Go through the data below. Pull out every line that has the word "loss".

* RECORDS PROVIDED *

--- START ---

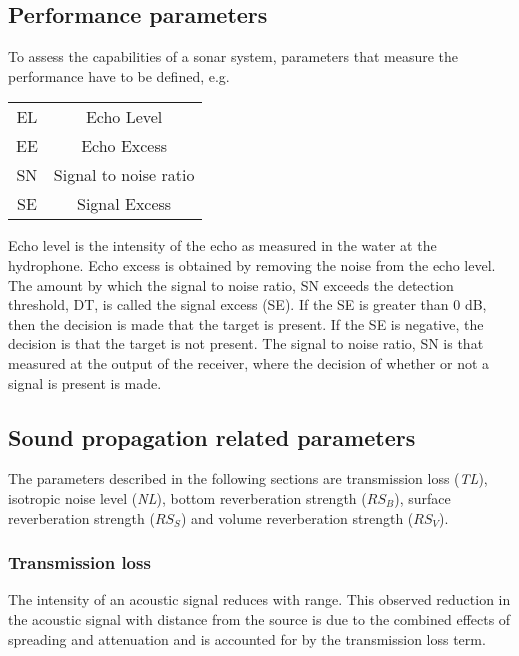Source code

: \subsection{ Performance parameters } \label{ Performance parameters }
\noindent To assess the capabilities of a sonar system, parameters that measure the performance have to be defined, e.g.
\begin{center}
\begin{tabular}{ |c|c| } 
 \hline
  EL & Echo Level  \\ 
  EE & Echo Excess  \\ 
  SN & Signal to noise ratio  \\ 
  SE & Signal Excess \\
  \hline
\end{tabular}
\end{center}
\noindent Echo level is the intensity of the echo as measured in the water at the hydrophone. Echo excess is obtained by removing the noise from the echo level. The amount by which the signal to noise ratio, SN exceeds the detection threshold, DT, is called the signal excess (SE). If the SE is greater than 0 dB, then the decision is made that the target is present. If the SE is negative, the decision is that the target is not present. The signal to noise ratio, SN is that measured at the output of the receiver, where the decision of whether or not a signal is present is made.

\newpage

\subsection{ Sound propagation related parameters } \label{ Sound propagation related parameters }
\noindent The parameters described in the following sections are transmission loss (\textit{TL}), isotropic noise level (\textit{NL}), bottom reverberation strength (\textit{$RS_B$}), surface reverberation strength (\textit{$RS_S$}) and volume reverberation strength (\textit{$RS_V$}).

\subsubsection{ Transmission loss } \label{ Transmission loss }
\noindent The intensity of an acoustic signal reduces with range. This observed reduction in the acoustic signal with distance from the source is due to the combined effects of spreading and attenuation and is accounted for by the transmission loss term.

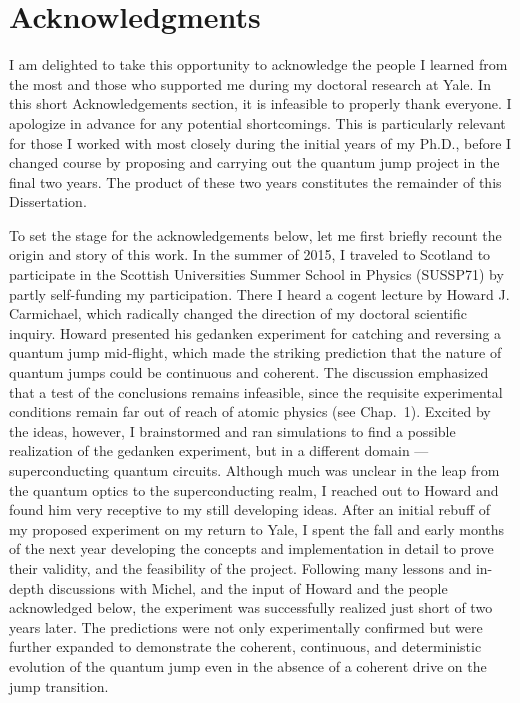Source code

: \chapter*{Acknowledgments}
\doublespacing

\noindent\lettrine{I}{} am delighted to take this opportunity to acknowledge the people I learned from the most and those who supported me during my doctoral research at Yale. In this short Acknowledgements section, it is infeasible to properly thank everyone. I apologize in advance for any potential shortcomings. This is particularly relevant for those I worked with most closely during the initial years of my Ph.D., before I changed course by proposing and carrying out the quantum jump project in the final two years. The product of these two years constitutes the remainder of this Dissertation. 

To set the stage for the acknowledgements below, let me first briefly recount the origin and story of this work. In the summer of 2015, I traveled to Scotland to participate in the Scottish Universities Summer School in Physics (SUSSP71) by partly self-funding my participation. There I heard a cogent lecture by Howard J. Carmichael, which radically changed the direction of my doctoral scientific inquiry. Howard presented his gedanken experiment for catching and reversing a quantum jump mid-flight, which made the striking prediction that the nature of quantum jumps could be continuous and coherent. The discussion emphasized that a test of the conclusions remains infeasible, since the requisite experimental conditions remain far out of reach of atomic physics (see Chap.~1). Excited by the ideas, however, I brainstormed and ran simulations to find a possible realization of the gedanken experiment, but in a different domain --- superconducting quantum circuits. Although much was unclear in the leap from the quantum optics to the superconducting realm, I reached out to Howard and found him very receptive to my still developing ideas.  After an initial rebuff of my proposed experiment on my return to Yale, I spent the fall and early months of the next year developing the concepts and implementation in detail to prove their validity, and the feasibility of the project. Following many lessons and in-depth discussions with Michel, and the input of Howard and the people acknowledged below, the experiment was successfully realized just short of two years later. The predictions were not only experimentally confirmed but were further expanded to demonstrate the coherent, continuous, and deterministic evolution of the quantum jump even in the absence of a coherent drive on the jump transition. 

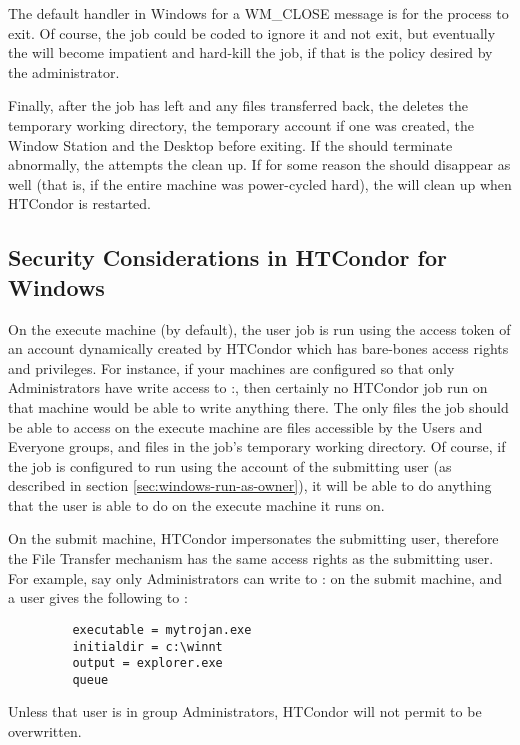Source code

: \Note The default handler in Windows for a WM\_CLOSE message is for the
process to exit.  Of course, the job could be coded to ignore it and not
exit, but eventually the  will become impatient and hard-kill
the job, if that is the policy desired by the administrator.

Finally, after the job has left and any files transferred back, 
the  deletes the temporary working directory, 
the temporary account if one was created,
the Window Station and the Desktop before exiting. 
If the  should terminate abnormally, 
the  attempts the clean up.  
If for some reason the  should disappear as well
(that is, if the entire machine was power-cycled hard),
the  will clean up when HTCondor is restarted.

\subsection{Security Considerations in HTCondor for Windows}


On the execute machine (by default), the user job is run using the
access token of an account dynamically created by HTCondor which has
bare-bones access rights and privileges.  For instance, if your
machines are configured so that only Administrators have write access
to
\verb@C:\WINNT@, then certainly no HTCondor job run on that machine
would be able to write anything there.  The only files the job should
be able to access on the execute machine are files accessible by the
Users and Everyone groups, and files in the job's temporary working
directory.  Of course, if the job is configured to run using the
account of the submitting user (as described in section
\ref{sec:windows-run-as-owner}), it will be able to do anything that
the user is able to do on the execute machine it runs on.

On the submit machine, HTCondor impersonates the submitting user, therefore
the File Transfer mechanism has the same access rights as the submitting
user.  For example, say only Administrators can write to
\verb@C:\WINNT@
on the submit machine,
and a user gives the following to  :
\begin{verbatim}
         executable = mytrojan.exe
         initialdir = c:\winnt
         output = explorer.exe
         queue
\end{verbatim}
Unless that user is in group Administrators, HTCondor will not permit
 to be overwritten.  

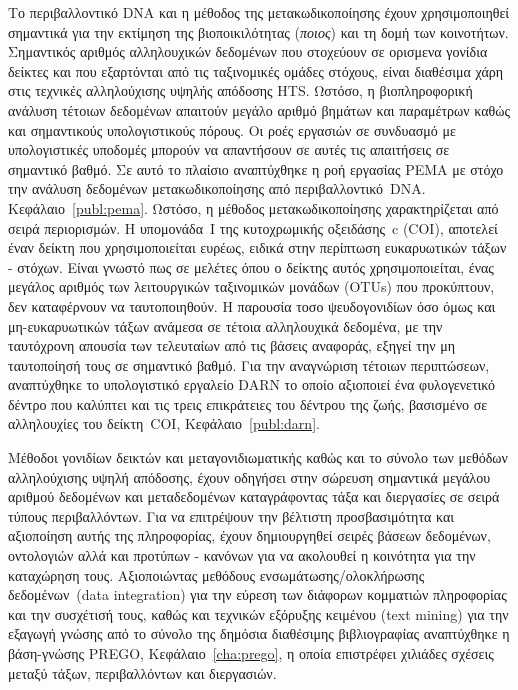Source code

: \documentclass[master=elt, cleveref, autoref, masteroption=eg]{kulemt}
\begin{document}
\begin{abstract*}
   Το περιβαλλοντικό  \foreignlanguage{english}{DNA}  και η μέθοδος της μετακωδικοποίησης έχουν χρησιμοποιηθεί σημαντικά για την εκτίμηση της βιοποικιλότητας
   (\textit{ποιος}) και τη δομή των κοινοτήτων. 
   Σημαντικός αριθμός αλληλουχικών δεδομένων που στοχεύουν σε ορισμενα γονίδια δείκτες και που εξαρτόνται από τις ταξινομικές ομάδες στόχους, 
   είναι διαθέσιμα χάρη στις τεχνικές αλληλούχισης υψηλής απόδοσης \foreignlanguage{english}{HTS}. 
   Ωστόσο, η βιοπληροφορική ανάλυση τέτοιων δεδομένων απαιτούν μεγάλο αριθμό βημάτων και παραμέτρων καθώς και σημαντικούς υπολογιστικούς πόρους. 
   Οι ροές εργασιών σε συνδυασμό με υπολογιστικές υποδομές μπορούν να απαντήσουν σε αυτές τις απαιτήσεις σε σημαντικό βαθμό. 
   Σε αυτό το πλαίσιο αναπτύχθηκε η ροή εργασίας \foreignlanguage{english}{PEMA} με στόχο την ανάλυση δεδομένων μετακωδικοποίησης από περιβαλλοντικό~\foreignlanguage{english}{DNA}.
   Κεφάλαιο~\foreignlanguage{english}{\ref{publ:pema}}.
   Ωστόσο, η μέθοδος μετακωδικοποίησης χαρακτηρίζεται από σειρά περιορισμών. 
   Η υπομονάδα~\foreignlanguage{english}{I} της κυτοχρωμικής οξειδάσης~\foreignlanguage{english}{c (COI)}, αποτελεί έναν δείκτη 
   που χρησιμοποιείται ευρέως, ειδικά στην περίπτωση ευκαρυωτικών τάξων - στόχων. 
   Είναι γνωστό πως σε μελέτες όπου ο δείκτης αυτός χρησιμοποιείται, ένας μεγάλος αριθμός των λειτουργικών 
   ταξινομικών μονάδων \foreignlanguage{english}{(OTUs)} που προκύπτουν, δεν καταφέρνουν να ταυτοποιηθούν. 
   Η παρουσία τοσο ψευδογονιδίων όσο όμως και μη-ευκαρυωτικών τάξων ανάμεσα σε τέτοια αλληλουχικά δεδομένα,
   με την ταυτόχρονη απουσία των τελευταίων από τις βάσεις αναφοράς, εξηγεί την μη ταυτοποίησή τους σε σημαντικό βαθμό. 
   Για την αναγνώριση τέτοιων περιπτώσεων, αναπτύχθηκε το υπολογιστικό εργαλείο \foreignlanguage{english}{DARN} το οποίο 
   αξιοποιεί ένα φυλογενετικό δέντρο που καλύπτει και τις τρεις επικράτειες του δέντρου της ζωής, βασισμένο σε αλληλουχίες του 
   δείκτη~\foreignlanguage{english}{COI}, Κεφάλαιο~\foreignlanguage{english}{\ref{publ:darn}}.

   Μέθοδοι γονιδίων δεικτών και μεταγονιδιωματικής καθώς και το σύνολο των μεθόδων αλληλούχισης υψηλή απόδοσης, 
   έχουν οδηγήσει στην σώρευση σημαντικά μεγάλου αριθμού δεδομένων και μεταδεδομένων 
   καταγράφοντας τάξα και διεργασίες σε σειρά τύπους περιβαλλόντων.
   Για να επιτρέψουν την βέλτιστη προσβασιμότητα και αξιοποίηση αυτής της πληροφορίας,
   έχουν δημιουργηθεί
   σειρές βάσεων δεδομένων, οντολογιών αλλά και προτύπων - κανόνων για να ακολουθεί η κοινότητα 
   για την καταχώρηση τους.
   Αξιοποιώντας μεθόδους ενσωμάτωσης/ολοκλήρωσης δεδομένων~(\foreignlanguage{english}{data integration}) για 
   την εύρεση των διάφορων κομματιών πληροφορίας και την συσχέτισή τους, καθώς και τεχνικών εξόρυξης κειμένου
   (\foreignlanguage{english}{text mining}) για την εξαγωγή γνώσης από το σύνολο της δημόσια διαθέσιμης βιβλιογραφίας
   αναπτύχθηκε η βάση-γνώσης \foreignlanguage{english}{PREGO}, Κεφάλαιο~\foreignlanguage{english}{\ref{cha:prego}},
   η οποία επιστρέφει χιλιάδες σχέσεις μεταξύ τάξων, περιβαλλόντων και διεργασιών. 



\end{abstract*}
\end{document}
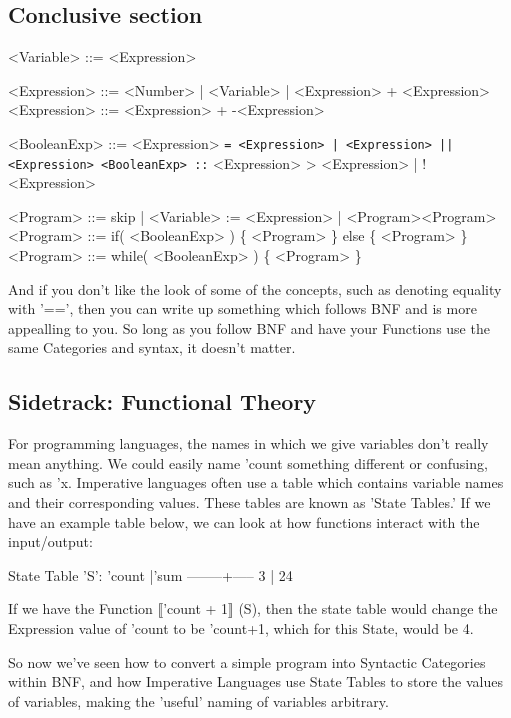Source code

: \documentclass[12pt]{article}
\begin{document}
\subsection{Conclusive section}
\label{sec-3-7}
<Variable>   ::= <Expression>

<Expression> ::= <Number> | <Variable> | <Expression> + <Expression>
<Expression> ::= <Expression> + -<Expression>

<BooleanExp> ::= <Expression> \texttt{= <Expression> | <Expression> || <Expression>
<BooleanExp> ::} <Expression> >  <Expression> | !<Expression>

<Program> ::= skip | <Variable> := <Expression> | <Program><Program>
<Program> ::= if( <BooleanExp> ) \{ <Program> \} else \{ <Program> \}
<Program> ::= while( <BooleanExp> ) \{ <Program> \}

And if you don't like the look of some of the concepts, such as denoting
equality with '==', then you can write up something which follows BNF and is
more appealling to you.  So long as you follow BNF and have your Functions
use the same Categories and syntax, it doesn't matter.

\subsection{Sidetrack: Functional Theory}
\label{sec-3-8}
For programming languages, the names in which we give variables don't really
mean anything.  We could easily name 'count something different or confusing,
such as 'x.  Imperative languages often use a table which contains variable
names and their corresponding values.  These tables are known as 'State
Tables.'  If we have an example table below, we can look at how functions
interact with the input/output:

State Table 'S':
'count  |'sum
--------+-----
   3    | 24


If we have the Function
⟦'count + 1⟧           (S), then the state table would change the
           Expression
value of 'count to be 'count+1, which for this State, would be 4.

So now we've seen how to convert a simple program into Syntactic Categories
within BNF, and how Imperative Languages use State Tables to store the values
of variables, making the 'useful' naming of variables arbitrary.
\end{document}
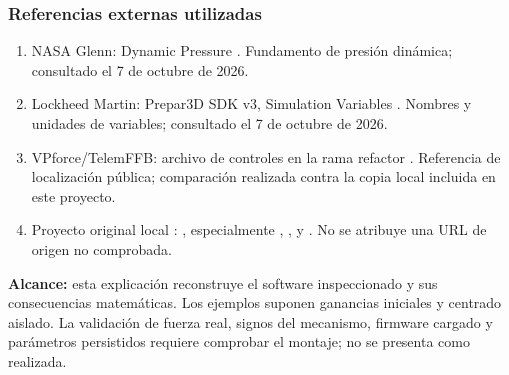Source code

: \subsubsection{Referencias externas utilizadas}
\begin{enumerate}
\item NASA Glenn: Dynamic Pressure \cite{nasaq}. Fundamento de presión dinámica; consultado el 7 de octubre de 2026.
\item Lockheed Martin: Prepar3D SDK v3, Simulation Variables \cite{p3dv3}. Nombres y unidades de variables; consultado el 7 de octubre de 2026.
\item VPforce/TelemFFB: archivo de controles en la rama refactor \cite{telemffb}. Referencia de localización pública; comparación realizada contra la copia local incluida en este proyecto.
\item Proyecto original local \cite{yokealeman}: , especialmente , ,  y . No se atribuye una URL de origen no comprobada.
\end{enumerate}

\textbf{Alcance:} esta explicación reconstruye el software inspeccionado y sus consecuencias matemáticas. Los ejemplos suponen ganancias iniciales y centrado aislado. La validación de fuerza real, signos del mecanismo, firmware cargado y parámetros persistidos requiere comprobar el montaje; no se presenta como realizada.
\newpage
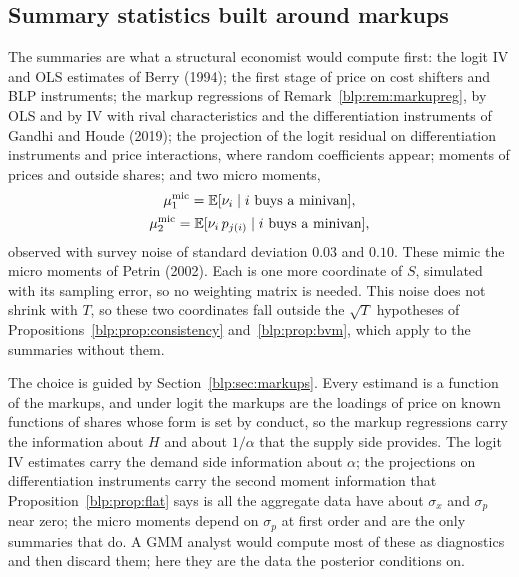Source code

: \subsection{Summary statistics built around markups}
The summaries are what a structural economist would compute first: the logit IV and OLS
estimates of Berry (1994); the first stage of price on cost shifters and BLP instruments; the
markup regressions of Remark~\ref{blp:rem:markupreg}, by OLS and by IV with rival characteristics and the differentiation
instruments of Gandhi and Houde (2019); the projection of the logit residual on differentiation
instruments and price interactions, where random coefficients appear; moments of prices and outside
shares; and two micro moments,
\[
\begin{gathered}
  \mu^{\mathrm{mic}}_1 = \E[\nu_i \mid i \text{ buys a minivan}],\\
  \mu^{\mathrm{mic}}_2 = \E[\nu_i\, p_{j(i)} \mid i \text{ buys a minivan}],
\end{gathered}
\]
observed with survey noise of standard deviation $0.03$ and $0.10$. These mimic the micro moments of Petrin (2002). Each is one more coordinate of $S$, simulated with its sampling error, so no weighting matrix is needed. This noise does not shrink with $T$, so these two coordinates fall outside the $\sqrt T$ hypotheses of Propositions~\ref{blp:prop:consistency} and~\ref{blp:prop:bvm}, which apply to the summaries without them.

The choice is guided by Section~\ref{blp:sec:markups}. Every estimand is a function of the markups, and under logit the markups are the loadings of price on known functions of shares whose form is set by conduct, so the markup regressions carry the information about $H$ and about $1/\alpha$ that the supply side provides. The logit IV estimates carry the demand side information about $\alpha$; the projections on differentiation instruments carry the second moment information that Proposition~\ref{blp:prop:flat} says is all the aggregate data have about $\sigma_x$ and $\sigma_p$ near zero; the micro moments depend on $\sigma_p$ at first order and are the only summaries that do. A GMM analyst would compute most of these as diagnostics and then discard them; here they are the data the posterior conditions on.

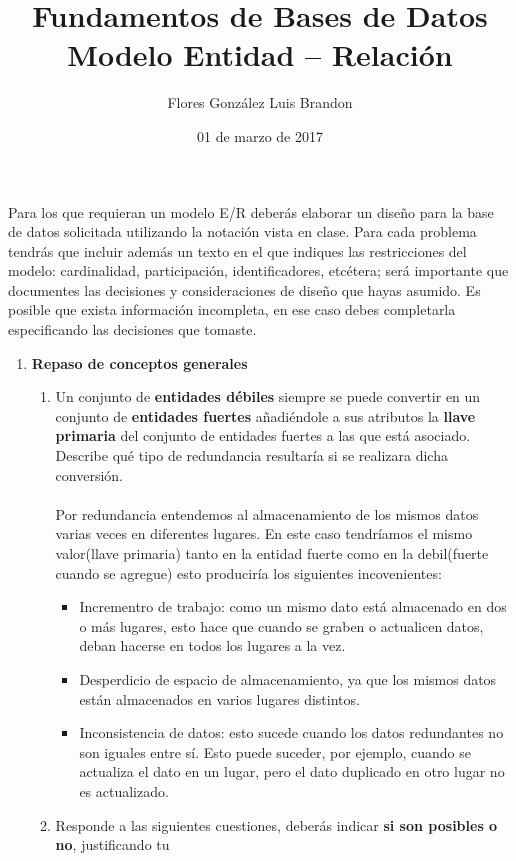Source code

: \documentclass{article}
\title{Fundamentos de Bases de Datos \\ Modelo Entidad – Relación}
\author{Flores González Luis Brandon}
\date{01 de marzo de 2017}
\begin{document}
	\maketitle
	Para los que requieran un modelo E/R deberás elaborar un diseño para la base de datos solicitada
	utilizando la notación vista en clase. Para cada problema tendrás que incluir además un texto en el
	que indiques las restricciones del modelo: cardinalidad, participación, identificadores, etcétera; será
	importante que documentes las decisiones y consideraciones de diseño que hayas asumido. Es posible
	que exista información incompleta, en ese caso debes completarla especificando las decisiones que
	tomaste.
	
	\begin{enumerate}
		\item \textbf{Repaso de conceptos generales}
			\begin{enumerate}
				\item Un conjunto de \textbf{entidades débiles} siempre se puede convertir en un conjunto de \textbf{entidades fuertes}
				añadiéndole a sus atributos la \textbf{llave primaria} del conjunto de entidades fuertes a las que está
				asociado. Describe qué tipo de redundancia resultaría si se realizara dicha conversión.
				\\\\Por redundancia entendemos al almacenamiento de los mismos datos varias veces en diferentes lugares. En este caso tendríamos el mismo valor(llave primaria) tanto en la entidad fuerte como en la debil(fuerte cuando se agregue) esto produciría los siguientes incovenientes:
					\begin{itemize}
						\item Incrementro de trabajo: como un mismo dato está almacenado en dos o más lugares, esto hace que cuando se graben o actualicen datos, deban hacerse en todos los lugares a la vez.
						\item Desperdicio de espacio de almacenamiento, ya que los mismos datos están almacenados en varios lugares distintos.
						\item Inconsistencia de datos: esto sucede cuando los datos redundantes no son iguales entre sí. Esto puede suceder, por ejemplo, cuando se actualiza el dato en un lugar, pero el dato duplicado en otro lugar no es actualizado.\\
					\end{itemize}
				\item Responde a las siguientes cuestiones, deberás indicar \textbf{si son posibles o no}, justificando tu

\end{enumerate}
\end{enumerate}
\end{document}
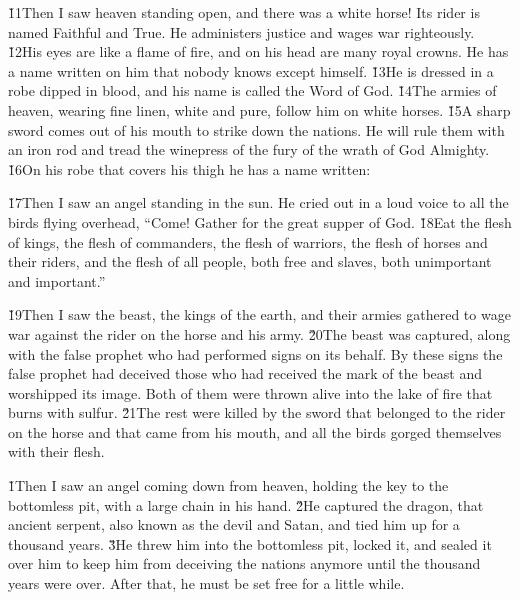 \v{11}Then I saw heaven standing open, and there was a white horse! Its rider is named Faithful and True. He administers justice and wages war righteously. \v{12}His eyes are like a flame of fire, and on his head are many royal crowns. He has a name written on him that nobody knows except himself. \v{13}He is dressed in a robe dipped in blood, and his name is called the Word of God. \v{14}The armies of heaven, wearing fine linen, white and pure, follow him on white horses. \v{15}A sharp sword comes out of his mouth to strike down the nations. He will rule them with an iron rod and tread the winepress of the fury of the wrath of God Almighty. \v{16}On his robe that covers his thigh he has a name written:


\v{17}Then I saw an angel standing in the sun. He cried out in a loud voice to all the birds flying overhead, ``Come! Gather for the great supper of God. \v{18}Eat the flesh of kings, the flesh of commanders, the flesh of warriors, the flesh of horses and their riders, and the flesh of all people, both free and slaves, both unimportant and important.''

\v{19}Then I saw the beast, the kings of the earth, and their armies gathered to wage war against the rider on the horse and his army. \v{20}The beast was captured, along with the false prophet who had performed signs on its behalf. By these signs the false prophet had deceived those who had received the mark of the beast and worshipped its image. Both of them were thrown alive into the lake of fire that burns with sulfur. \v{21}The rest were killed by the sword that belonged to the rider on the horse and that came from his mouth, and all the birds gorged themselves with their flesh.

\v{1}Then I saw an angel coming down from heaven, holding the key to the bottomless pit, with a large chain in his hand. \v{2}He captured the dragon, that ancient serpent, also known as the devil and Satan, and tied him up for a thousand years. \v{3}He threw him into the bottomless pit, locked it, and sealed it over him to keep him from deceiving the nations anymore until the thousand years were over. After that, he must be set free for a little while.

--- END ---

* ANSWER AREA *
\noindent The parameters described in the following sections are transmission loss (\textit{TL}), isotropic noise level (\textit{NL}), bottom reverberation strength (\textit{$RS_B$}), surface reverberation strength (\textit{$RS_S$}) and volume reverberation strength (\textit{$RS_V$}).
\subsubsection{ Transmission loss } \label{ Transmission loss }
\noindent The intensity of an acoustic signal reduces with range. This observed reduction in the acoustic signal with distance from the source is due to the combined effects of spreading and attenuation and is accounted for by the transmission loss term.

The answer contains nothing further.